Truman is always supremely happy to see other dogs (I sometimes wonder if he would have eventually become too dog-distracted for guide work, even if he had passed his medical and continued in training, but since that point is more “what if” fodder than anything else, we’ll move on). We figured out a game plan to introduce them without overwhelming the little guy, who probably had to pee something fierce after the long trip down the 405, or overwhelming the big guy, who probably had to pee something fierce after waiting for us to come home. While Wolf took Truman out the front door to do his business, I’d sneak Jethro through the garage and upstairs onto the balcony, where he could do his.
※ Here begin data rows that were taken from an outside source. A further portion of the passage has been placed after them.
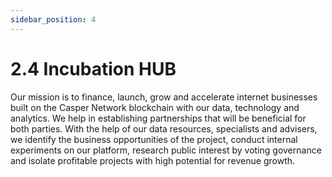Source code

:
 ```yaml
---
sidebar_position: 4
---
```


# 2.4 Incubation HUB

Our mission is to finance, launch, grow and accelerate internet businesses built on the Casper Network blockchain with our data, technology and analytics. We help in establishing partnerships that will be beneficial for both parties. With the help of our data resources, specialists and advisers, we identify the business opportunities of the project, conduct internal experiments on our platform, research public interest by voting governance  and isolate profitable projects with high potential for revenue growth.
"Who is this, and why is he piddling on my balcony?"

We’re using the balcony because our back yard isn’t really set up for dogs yet; there’s a lot of unfriendly plant life and crevices full of spiders and random gardening stuff lying around. So Truman does his business in the front of the house, on leash, which has worked just fine for us so far. Unfortunately, though, both front and back are plagued with a variety of wandering critters: squirrels, opossums, raccoons, the occasional feral cat, and (my favorite) skunks. This renders either yard option quite inappropriate for teeny puppies who haven’t yet received their full course of vaccines. Thus, balcony piddling it is. Good thing it’s a sealed surface, with a handy garden hose nearby, because we will be doing this for the next two months. (Eight weeks. That’s a long time….)

The introductory sniff went well. Tails both great and small were wagging, and we had to get a good grip on Truman to keep him from shuffling wildly in the middle of the living room and running the poor little fella down. Truman even shared his big-dog bed for a while…until Jethro attempted to…assert his tiny dominance. (And this is where I let out a sigh for poor Truman, who for all his early puppyhood bravado and attempts at destroying all humans, somehow manages to end up every dog’s girlfriend. Sorry, dude. Let’s just hope this is merely youthful exuberance on Jethro’s part.)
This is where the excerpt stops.